Work order: Where the line containing "to initialize the" appears in the records below, begin there and write out each line exactly until the last one, and nothing more.

──────── Data excerpts

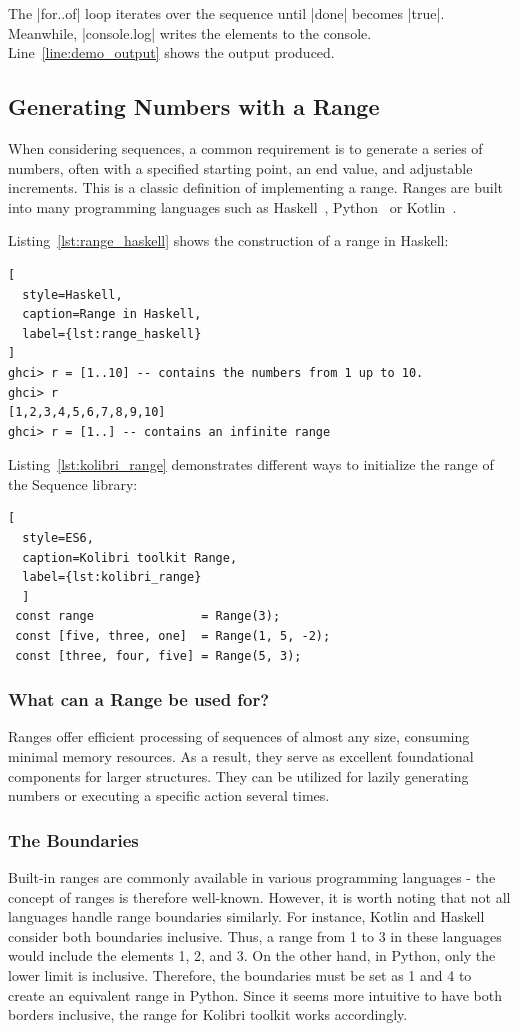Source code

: The |for..of| loop iterates over the sequence until |done| becomes |true|.
Meanwhile, |console.log| writes the elements to the console.
Line~\ref{line:demo_output} shows the output produced.


\subsection{Generating Numbers with a Range}
\label{sub:Range - A Real-World Example}
When considering sequences, a common requirement is to generate a series of
numbers, often with a specified starting point, an end value, and adjustable
increments. This is a classic definition of implementing a range.
Ranges are built into many programming languages such as
Haskell~\cite{haskell_list}, Python~\cite{python_range} or
Kotlin~\cite{kotlin_ranges}.

Listing~\ref{lst:range_haskell} shows the construction of a range in Haskell:
\begin{lstlisting}[
  style=Haskell,
  caption=Range in Haskell,
  label={lst:range_haskell}
]
ghci> r = [1..10] -- contains the numbers from 1 up to 10.
ghci> r
[1,2,3,4,5,6,7,8,9,10]
ghci> r = [1..] -- contains an infinite range
\end{lstlisting}

Listing~\ref{lst:kolibri_range} demonstrates different ways to initialize the
range of the Sequence library:

\begin{lstlisting}[
  style=ES6, 
  caption=Kolibri toolkit Range,
  label={lst:kolibri_range}
  ]
 const range               = Range(3);
 const [five, three, one]  = Range(1, 5, -2);
 const [three, four, five] = Range(5, 3);
\end{lstlisting}

\subsubsection{What can a Range be used for?}
\label{subsub:What can a Range be used for?}
Ranges offer efficient processing of sequences of almost any size, consuming
minimal memory resources. As a result, they serve as excellent foundational
components for larger structures. They can be utilized for lazily generating
numbers or executing a specific action several times.

\subsubsection{The Boundaries}
\label{subsub:The Boundaries}
Built-in ranges are commonly available in various programming languages - the
concept of ranges is therefore well-known. However, it is worth noting that not
all languages handle range boundaries similarly. For instance, Kotlin and
Haskell consider both boundaries inclusive. Thus, a range from 1 to 3 in these
languages would include the elements 1, 2, and 3. On the other hand, in Python,
only the lower limit is inclusive. Therefore, the boundaries must be set as 1
and 4 to create an equivalent range in Python. Since it seems more intuitive to
have both borders inclusive, the range for Kolibri toolkit works accordingly.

────────────────

Worked solution:
Listing~\ref{lst:kolibri_range} demonstrates different ways to initialize the
range of the Sequence library:

\begin{lstlisting}[
  style=ES6, 
  caption=Kolibri toolkit Range,
  label={lst:kolibri_range}
  ]
 const range               = Range(3);
 const [five, three, one]  = Range(1, 5, -2);
 const [three, four, five] = Range(5, 3);
\end{lstlisting}

\subsubsection{What can a Range be used for?}
\label{subsub:What can a Range be used for?}
Ranges offer efficient processing of sequences of almost any size, consuming
minimal memory resources. As a result, they serve as excellent foundational
components for larger structures. They can be utilized for lazily generating
numbers or executing a specific action several times.

\subsubsection{The Boundaries}
\label{subsub:The Boundaries}
Built-in ranges are commonly available in various programming languages - the
concept of ranges is therefore well-known. However, it is worth noting that not
all languages handle range boundaries similarly. For instance, Kotlin and
Haskell consider both boundaries inclusive. Thus, a range from 1 to 3 in these
languages would include the elements 1, 2, and 3. On the other hand, in Python,
only the lower limit is inclusive. Therefore, the boundaries must be set as 1
and 4 to create an equivalent range in Python. Since it seems more intuitive to
have both borders inclusive, the range for Kolibri toolkit works accordingly.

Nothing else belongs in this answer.